* Exercise *
Output the full listing that appears below, exactly as it is presented.

..............................

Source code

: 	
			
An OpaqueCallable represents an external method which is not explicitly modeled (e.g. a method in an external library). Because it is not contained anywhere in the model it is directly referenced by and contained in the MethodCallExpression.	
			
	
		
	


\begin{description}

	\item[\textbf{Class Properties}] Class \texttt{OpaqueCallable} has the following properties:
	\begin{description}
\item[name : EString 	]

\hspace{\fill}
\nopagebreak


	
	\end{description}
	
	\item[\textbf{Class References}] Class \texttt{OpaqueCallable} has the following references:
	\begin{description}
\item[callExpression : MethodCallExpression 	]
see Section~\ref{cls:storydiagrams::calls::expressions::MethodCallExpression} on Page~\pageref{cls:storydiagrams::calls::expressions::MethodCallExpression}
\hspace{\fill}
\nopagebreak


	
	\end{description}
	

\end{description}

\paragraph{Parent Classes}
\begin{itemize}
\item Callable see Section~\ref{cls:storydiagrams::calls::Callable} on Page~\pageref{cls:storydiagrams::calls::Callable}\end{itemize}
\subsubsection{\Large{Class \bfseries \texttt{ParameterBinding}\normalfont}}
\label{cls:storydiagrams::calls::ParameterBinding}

..............................

* Expected output *
Source code

: 	
			
An OpaqueCallable represents an external method which is not explicitly modeled (e.g. a method in an external library). Because it is not contained anywhere in the model it is directly referenced by and contained in the MethodCallExpression.	
			
	
		
	


\begin{description}

	\item[\textbf{Class Properties}] Class \texttt{OpaqueCallable} has the following properties:
	\begin{description}
\item[name : EString 	]

\hspace{\fill}
\nopagebreak


	
	\end{description}
	
	\item[\textbf{Class References}] Class \texttt{OpaqueCallable} has the following references:
	\begin{description}
\item[callExpression : MethodCallExpression 	]
see Section~\ref{cls:storydiagrams::calls::expressions::MethodCallExpression} on Page~\pageref{cls:storydiagrams::calls::expressions::MethodCallExpression}
\hspace{\fill}
\nopagebreak


	
	\end{description}
	

\end{description}

\paragraph{Parent Classes}
\begin{itemize}
\item Callable see Section~\ref{cls:storydiagrams::calls::Callable} on Page~\pageref{cls:storydiagrams::calls::Callable}\end{itemize}
\subsubsection{\Large{Class \bfseries \texttt{ParameterBinding}\normalfont}}
\label{cls:storydiagrams::calls::ParameterBinding}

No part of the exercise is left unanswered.